FORT BENNING, Ga. -- The broken floor of the bedroom sagged into the living room beneath, and the absence of an exterior wall offered a view within, where training mannequins were strewn about.

As part of a multi-day joint emergency services training Oct. 23, the Columbus-based Georgia Search and Rescue team assessed a partly collapsed former residential building at Ragin Court at Fort Benning, which has been scheduled for demolition for years.

Ricky Shores, fire marshal with the Columbus Department of Fire and Emergency Medical Services, said Fort Benning provided the Georgia Search and Rescue Team an opportunity to hone skills not often employed as part of normal emergency operations.

"We in this area are very fortunate to have a team like this, to be ready to go, to effect these special hazard rescues," he said. "So these firefighters all volunteered, gave up time from their work and their home and their family. They put in hundreds of hours of rope rescue training, structural collapse, trench, heavy machinery rescue. ... These are all special training disciplines that you normally don't see out there for the average first responder."

Three buildings at Ragin Court, a former residential area on Main Post just off of Dixie Road, have been slated for demolition for some time. But rather than merely demolish the buildings, the Directorate of Public Works and the Directorate of Emergency Services at U.S. Army Garrison Fort Benning sought to derive valuable training from them.

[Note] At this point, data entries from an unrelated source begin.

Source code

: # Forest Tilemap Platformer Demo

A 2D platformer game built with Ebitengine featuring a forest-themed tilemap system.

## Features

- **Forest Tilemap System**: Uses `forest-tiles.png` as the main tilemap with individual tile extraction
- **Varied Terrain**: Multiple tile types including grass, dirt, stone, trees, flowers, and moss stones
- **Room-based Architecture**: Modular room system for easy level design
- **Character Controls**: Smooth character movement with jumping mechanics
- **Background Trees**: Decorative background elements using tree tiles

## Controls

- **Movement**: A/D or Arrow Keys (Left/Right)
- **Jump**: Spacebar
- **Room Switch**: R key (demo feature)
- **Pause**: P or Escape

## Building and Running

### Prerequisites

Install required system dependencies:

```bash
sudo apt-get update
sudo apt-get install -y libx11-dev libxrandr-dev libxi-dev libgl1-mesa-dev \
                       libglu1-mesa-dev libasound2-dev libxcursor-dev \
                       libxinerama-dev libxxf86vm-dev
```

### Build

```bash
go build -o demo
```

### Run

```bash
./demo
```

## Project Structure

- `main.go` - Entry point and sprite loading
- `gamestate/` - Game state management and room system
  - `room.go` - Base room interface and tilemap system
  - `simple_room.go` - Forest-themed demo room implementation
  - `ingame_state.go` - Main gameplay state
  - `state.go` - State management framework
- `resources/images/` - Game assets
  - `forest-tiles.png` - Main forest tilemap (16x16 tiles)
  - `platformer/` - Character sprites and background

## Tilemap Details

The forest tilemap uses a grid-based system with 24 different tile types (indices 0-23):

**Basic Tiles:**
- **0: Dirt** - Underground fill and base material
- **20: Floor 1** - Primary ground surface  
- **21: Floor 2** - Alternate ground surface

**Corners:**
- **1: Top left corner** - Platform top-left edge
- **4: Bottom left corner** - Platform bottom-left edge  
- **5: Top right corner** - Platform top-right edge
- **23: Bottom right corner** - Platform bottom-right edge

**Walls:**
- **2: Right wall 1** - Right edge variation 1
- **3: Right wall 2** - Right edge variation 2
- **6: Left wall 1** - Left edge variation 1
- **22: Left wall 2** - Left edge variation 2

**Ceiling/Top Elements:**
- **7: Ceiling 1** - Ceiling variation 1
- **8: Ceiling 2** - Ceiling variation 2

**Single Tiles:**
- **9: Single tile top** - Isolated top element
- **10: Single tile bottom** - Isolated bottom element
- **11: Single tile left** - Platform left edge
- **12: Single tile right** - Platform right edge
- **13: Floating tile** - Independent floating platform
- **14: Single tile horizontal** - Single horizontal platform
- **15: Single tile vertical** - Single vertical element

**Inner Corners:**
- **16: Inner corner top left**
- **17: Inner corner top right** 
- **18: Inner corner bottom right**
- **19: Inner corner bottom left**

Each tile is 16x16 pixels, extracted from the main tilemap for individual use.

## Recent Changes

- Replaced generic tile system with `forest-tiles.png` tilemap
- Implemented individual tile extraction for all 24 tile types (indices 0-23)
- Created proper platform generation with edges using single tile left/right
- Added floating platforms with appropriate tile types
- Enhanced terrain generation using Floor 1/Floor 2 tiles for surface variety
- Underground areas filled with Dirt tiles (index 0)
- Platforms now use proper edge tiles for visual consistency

After DPW turned the buildings over to DES, garrison emergency personnel performed emergency breaches in the building. In preparation for the rescue training Oct. 23 through 25, the buildings were partially collapsed and the dummies set inside.

Georgia Search and Rescue brought a large trailer full of power tools they might need in case of a structural collapse rescue, including specialized saws for cutting through concrete and brick, fans to ventilate the structure and more. To shore up the sagging structure, the emergency responders practically worked as carpenters to create braces to safely enter the building.

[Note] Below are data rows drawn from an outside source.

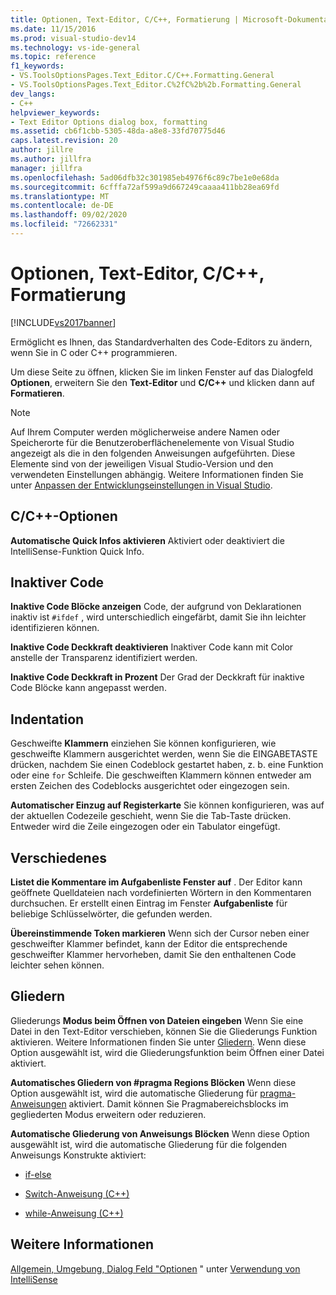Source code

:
 ```yaml
---
title: Optionen, Text-Editor, C/C++, Formatierung | Microsoft-Dokumentation
ms.date: 11/15/2016
ms.prod: visual-studio-dev14
ms.technology: vs-ide-general
ms.topic: reference
f1_keywords:
- VS.ToolsOptionsPages.Text_Editor.C/C++.Formatting.General
- VS.ToolsOptionsPages.Text_Editor.C%2fC%2b%2b.Formatting.General
dev_langs:
- C++
helpviewer_keywords:
- Text Editor Options dialog box, formatting
ms.assetid: cb6f1cbb-5305-48da-a8e8-33fd70775d46
caps.latest.revision: 20
author: jillre
ms.author: jillfra
manager: jillfra
ms.openlocfilehash: 5ad06dfb32c301985eb4976f6c89c7be1e0e68da
ms.sourcegitcommit: 6cfffa72af599a9d667249caaaa411bb28ea69fd
ms.translationtype: MT
ms.contentlocale: de-DE
ms.lasthandoff: 09/02/2020
ms.locfileid: "72662331"
---
```

# <a name="options-text-editor-cc-formatting"></a>Optionen, Text-Editor, C/C++, Formatierung
[!INCLUDE[vs2017banner](../../includes/vs2017banner.md)]

Ermöglicht es Ihnen, das Standardverhalten des Code-Editors zu ändern, wenn Sie in C oder C++ programmieren.

 Um diese Seite zu öffnen, klicken Sie im linken Fenster auf das Dialogfeld **Optionen**, erweitern Sie den **Text-Editor** und **C/C++** und klicken dann auf **Formatieren**.

> [!NOTE]
> Auf Ihrem Computer werden möglicherweise andere Namen oder Speicherorte für die Benutzeroberflächenelemente von Visual Studio angezeigt als die in den folgenden Anweisungen aufgeführten. Diese Elemente sind von der jeweiligen Visual Studio-Version und den verwendeten Einstellungen abhängig. Weitere Informationen finden Sie unter [Anpassen der Entwicklungseinstellungen in Visual Studio](https://msdn.microsoft.com/22c4debb-4e31-47a8-8f19-16f328d7dcd3).

## <a name="cc-options"></a>C/C++-Optionen
 **Automatische Quick Infos aktivieren** Aktiviert oder deaktiviert die IntelliSense-Funktion Quick Info.

## <a name="inactive-code"></a>Inaktiver Code
 **Inaktive Code Blöcke anzeigen** Code, der aufgrund von Deklarationen inaktiv ist `#ifdef` , wird unterschiedlich eingefärbt, damit Sie ihn leichter identifizieren können.

 **Inaktive Code Deckkraft deaktivieren** Inaktiver Code kann mit Color anstelle der Transparenz identifiziert werden.

 **Inaktive Code Deckkraft in Prozent** Der Grad der Deckkraft für inaktive Code Blöcke kann angepasst werden.

## <a name="indentation"></a>Indentation
 Geschweifte **Klammern** einziehen Sie können konfigurieren, wie geschweifte Klammern ausgerichtet werden, wenn Sie die EINGABETASTE drücken, nachdem Sie einen Codeblock gestartet haben, z. b. eine Funktion oder eine `for` Schleife. Die geschweiften Klammern können entweder am ersten Zeichen des Codeblocks ausgerichtet oder eingezogen sein.

 **Automatischer Einzug auf Registerkarte** Sie können konfigurieren, was auf der aktuellen Codezeile geschieht, wenn Sie die Tab-Taste drücken. Entweder wird die Zeile eingezogen oder ein Tabulator eingefügt.

## <a name="miscellaneous"></a>Verschiedenes
 **Listet die Kommentare im Aufgabenliste Fenster auf** . Der Editor kann geöffnete Quelldateien nach vordefinierten Wörtern in den Kommentaren durchsuchen. Er erstellt einen Eintrag im Fenster **Aufgabenliste** für beliebige Schlüsselwörter, die gefunden werden.

 **Übereinstimmende Token markieren** Wenn sich der Cursor neben einer geschweifter Klammer befindet, kann der Editor die entsprechende geschweifter Klammer hervorheben, damit Sie den enthaltenen Code leichter sehen können.

## <a name="outlining"></a>Gliedern
 Gliederungs **Modus beim Öffnen von Dateien eingeben** Wenn Sie eine Datei in den Text-Editor verschieben, können Sie die Gliederungs Funktion aktivieren. Weitere Informationen finden Sie unter [Gliedern](../../ide/outlining.md). Wenn diese Option ausgewählt ist, wird die Gliederungsfunktion beim Öffnen einer Datei aktiviert.

 **Automatisches Gliedern von #pragma Regions Blöcken** Wenn diese Option ausgewählt ist, wird die automatische Gliederung für [pragma-Anweisungen](https://msdn.microsoft.com/library/9867b438-ac64-4e10-973f-c3955209873f) aktiviert. Damit können Sie Pragmabereichsblocks im gegliederten Modus erweitern oder reduzieren.

 **Automatische Gliederung von Anweisungs Blöcken** Wenn diese Option ausgewählt ist, wird die automatische Gliederung für die folgenden Anweisungs Konstrukte aktiviert:

- [if-else](https://msdn.microsoft.com/library/d9a1d562-8cf5-4bd4-9ba7-8ad970cd25b2)

- [Switch-Anweisung (C++)](https://msdn.microsoft.com/library/6c3f3ed3-5593-463c-8f4b-b33742b455c6)

- [while-Anweisung (C++)](https://msdn.microsoft.com/library/358dbe76-5e5e-4af5-b575-c2293c636899)

## <a name="see-also"></a>Weitere Informationen
 [Allgemein, Umgebung, Dialog Feld "Optionen](../../ide/reference/general-environment-options-dialog-box.md) " unter [Verwendung von IntelliSense](../../ide/using-intellisense.md)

If the state of Georgia calls on its search and rescue teams during a hurricane, Shores gave as an example, the team training at Ragin Court will be more prepared.

"We can use the skills that we learn through this rescue training to make sure we can effect a rescue if we have a natural disaster," he said, "whatever takes place where our citizens are in harm's way and it takes special skills to get them to safety."

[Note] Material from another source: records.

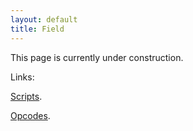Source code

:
```yaml
---
layout: default
title: Field
---
```


This page is currently under construction.

Links:

[Scripts](Field/Script.md).

[Opcodes](Script/Opcodes.md).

Assistant Chief Ryan Earwood with the Fort Benning Fire Department said training opportunities such as this are rare.

"A structural collapse exercise is not something that you can routinely do in a live structure," said Earwood. "Since these structures are scheduled for demolition, we're able to do what we need to with them and make them unsafe to work this exercise. So something like this may only occur once every five or six years in a live scenario setting."

"A lot of time our training takes place in an atmosphere where everything is very controlled," said Shores. "We don't have that here. We have a building that's been structurally compromised. We did that on purpose. So obviously if you're going to be able to operate with proficiency in a real emergency, in a dangerous emergency at that, you've got to practice sometimes in a dangerous situation."

Shores added that the Georgia Search and Rescue team has taken precautions to ensure they stay safe while training.

He further added that training with Fort Benning enables better coordination when a real larger scale emergency takes place.

"We work with Fort Benning a lot," he said. "We really appreciate their participation. Really skilled first responders. And it really helps if we do have a natural disaster that we all know each other by face. You can all have the same skill sets from one department to the next, but when you have an opportunity like we do, when we're fortunate to be able to work together on a regular basis like this, it really makes things flow a lot easier when a real disaster takes place."

The Fort Benning Fire Department is scheduled to perform controlled burns of each of the three Ragin Court buildings the first three Saturdays in November, beginning Nov. 2, if weather conditions are favorable.